[Assignment] Apart from the pictures, print the data below exactly as given.

•••

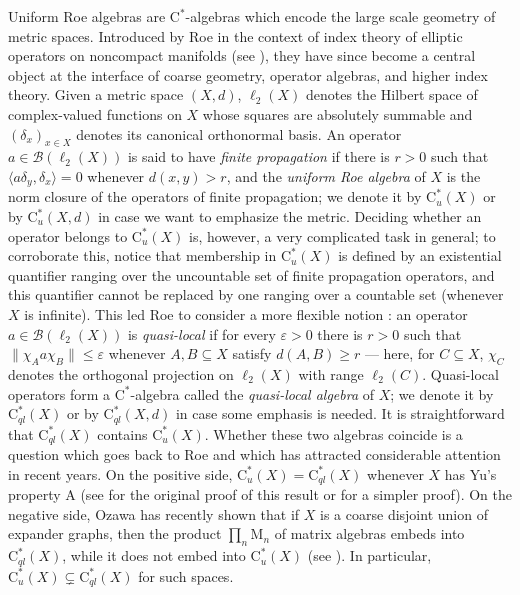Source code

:\documentclass[11pt]{amsart}
\newcommand{\cstu}{\mathrm{C}^*_u}
\newcommand{\cstql}{\mathrm{C}^*_{\textit{ql}}}
\numberwithin{equation}{section}
\theoremstyle{definition}
\theoremstyle{remark}
\begin{document}
Uniform Roe algebras are $\mathrm{C}^*$-algebras which encode the large scale
geometry of metric spaces. Introduced by Roe in the context of index theory
of elliptic operators on noncompact manifolds (see \cite{Roe1988,Roe1993}), they have since
become a central object at the interface of coarse geometry, operator algebras,
and higher index theory.  Given a  metric space
$(X,d)$, $\ell_2(X)$ denotes the Hilbert space of complex-valued functions on $X$ whose squares are absolutely summable and $(\delta_x)_{x\in X}$ denotes its canonical orthonormal basis. An operator $a\in\mathcal{B}(\ell_2(X))$ is said to have
\emph{finite propagation} if there is $r>0$ such that
$\langle a\delta_y,\delta_x\rangle=0$ whenever $d(x,y)>r$, and the
\emph{uniform Roe algebra} of $X$  is the norm
closure of the operators of finite propagation; we denote it by     $\cstu(X)$ or by $\cstu(X,d)$ in case we want to emphasize the metric. Deciding whether an operator belongs to  $\cstu(X)$ is, however, a very complicated task in general; to corroborate this, notice that membership in $\cstu(X)$  is defined by
an existential quantifier ranging over the uncountable set of finite propagation operators, and
this quantifier cannot be replaced by one ranging over a countable set (whenever $X$ is infinite).  This led Roe to consider a more flexible
notion \cite{Roe1988}: an operator $a\in \mathcal{B}(\ell_2(X))$ is
\emph{quasi-local} if for every $\varepsilon>0$ there is $r>0$ such that
$\|\chi_A a\chi_B\|\le \varepsilon$ whenever $A,B\subseteq X$ satisfy
$d(A,B)\ge r$ --- here, for $C\subseteq X$,  $\chi_C$  denotes the orthogonal projection on $\ell_2(X)$ with range $\ell_2(C)$. Quasi-local operators form a $\mathrm{C}^*$-algebra called  the
\emph{quasi-local algebra} of $X$; we denote it by $\mathrm{C}^*_{ql}(X)$ or by $\mathrm{C}^*_{ql}(X,d)$ in case some emphasis is needed. It is straightforward that  $\cstql(X)$ contains
$\mathrm{C}^*_u(X)$. Whether these two algebras coincide is a question which
goes back to Roe and which has attracted considerable attention in recent years.
On the positive side, $\mathrm{C}^*_u(X)=\mathrm{C}^*_{ql}(X)$ whenever $X$ has
Yu's property A (see \cite[Theorem 3.3]{SpakulaZhang2020JFA} for the original proof of this result or \cite[Theorem 5]{Ozawa2023} for a simpler proof). On the negative
side, Ozawa has recently shown that if $X$ is a coarse disjoint union of
expander graphs, then the product $\prod_n \mathrm{M}_n$ of matrix algebras embeds
into $\mathrm{C}^*_{ql}(X)$, while it does not embed into $\mathrm{C}^*_u(X)$
(see \cite[Theorems A and B]{Ozawa2023}). In particular, $\mathrm{C}^*_u(X)\subsetneq \mathrm{C}^*_{ql}(X)$
for such spaces.
\end{document}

•••

[Response]
Source code

:\documentclass[11pt]{amsart}
\newcommand{\cstu}{\mathrm{C}^*_u}
\newcommand{\cstql}{\mathrm{C}^*_{\textit{ql}}}
\numberwithin{equation}{section}
\theoremstyle{definition}
\theoremstyle{remark}
\begin{document}
Uniform Roe algebras are $\mathrm{C}^*$-algebras which encode the large scale
geometry of metric spaces. Introduced by Roe in the context of index theory
of elliptic operators on noncompact manifolds (see \cite{Roe1988,Roe1993}), they have since
become a central object at the interface of coarse geometry, operator algebras,
and higher index theory.  Given a  metric space
$(X,d)$, $\ell_2(X)$ denotes the Hilbert space of complex-valued functions on $X$ whose squares are absolutely summable and $(\delta_x)_{x\in X}$ denotes its canonical orthonormal basis. An operator $a\in\mathcal{B}(\ell_2(X))$ is said to have
\emph{finite propagation} if there is $r>0$ such that
$\langle a\delta_y,\delta_x\rangle=0$ whenever $d(x,y)>r$, and the
\emph{uniform Roe algebra} of $X$  is the norm
closure of the operators of finite propagation; we denote it by     $\cstu(X)$ or by $\cstu(X,d)$ in case we want to emphasize the metric. Deciding whether an operator belongs to  $\cstu(X)$ is, however, a very complicated task in general; to corroborate this, notice that membership in $\cstu(X)$  is defined by
an existential quantifier ranging over the uncountable set of finite propagation operators, and
this quantifier cannot be replaced by one ranging over a countable set (whenever $X$ is infinite).  This led Roe to consider a more flexible
notion \cite{Roe1988}: an operator $a\in \mathcal{B}(\ell_2(X))$ is
\emph{quasi-local} if for every $\varepsilon>0$ there is $r>0$ such that
$\|\chi_A a\chi_B\|\le \varepsilon$ whenever $A,B\subseteq X$ satisfy
$d(A,B)\ge r$ --- here, for $C\subseteq X$,  $\chi_C$  denotes the orthogonal projection on $\ell_2(X)$ with range $\ell_2(C)$. Quasi-local operators form a $\mathrm{C}^*$-algebra called  the
\emph{quasi-local algebra} of $X$; we denote it by $\mathrm{C}^*_{ql}(X)$ or by $\mathrm{C}^*_{ql}(X,d)$ in case some emphasis is needed. It is straightforward that  $\cstql(X)$ contains
$\mathrm{C}^*_u(X)$. Whether these two algebras coincide is a question which
goes back to Roe and which has attracted considerable attention in recent years.
On the positive side, $\mathrm{C}^*_u(X)=\mathrm{C}^*_{ql}(X)$ whenever $X$ has
Yu's property A (see \cite[Theorem 3.3]{SpakulaZhang2020JFA} for the original proof of this result or \cite[Theorem 5]{Ozawa2023} for a simpler proof). On the negative
side, Ozawa has recently shown that if $X$ is a coarse disjoint union of
expander graphs, then the product $\prod_n \mathrm{M}_n$ of matrix algebras embeds
into $\mathrm{C}^*_{ql}(X)$, while it does not embed into $\mathrm{C}^*_u(X)$
(see \cite[Theorems A and B]{Ozawa2023}). In particular, $\mathrm{C}^*_u(X)\subsetneq \mathrm{C}^*_{ql}(X)$
for such spaces.
\end{document}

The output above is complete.